☆ 放浪者タロットの「死」は「全身黒タイツ」です。

 肉襦袢なる古雅な言いまわしもあります。全身黒のタイツに白染料で骸骨を描きます。暗いところで見ると結構こわい。

 昔からある視覚トリックです。

 


 ようするにショッカーの戦闘員を思えばよろしい。夜祭の定番というべき出し物でありまして、欧州各地に伝承があります。むろんサーカスにも採用され、どくろ踊りとしていまでも人気があります。

 東西を問わず生者必滅会者定離は真理でございます。とりわけ西洋ではどくろが「メメント・モリ」すなわち「死を思え」と語りかけてくるわけでして、古来より美女と骸骨、英雄と骸骨といった感じの対比法的絵画が多数製作されました。その通俗版というか下位グレードというか、子供だましというか「なまはげ」というか、各種祝祭の夜の部では骸骨タイツ男が暗い夜道でかっぽれを踊るのであります。
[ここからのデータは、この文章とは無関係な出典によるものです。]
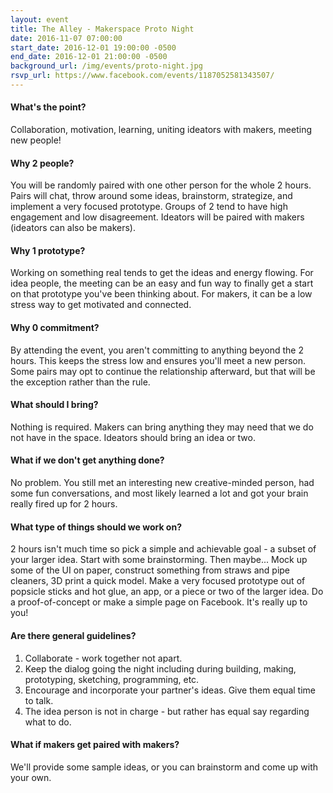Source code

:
 ```yaml
---
layout: event
title: The Alley - Makerspace Proto Night
date: 2016-11-07 07:00:00
start_date: 2016-12-01 19:00:00 -0500
end_date: 2016-12-01 21:00:00 -0500
background_url: /img/events/proto-night.jpg
rsvp_url: https://www.facebook.com/events/1187052581343507/
---
```


#### What's the point?
Collaboration, motivation, learning, uniting ideators with makers, meeting
new people!

#### Why 2 people?
You will be randomly paired with one other person for the whole 2 hours. Pairs
will chat, throw around some ideas, brainstorm, strategize, and implement a very
focused prototype. Groups of 2 tend to have high engagement and low
disagreement. Ideators will be paired with makers (ideators can also
be makers).

#### Why 1 prototype?
Working on something real tends to get the ideas and energy flowing. For idea
people, the meeting can be an easy and fun way to finally get a start on that
prototype you've been thinking about. For makers, it can be a low stress way to
get motivated and connected.

#### Why 0 commitment?
By attending the event, you aren't committing to anything beyond the 2 hours.
This keeps the stress low and ensures you'll meet a new person. Some
pairs may opt to continue the relationship afterward, but that will be the
exception rather than the rule.

#### What should I bring?
Nothing is required. Makers can bring anything they may need that we do not
have in the space. Ideators should bring an idea or two.

#### What if we don't get anything done?
No problem. You still met an interesting new creative-minded person, had
some fun conversations, and most likely learned a lot and got your brain really
fired up for 2 hours.

#### What type of things should we work on?
2 hours isn't much time so pick a simple and achievable goal - a subset of your
larger idea. Start with some brainstorming. Then maybe... Mock up some of the UI
on paper, construct something from straws and pipe cleaners, 3D print a quick
model. Make a very focused prototype out of popsicle sticks and hot glue, an app,
or a piece or two of the larger idea. Do a proof-of-concept or make a
simple page on Facebook. It's really up to you!

#### Are there general guidelines?
1. Collaborate - work together not apart.
2. Keep the dialog going the night including during building, making, prototyping, sketching, programming, etc.
3. Encourage and incorporate your partner's ideas. Give them equal time to talk.
4. The idea person is not in charge - but rather has equal say regarding what to do.

#### What if makers get paired with makers?
We'll provide some sample ideas, or you can brainstorm and come up with your own.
 そして夜通し骸骨が騒いでも、やがて朝が到来し、魔法が解ける。そのプロセスが祝祭なのです。骸骨踊りの夜の恐怖、その次の朝の光、これぞカタルシス。これぞ古来より色あせぬ再生の秘儀。



カードの意味 : 時間、時代、変容。死と破壊。

カードの意味 : 夜祭と夜明け。緊張と解放。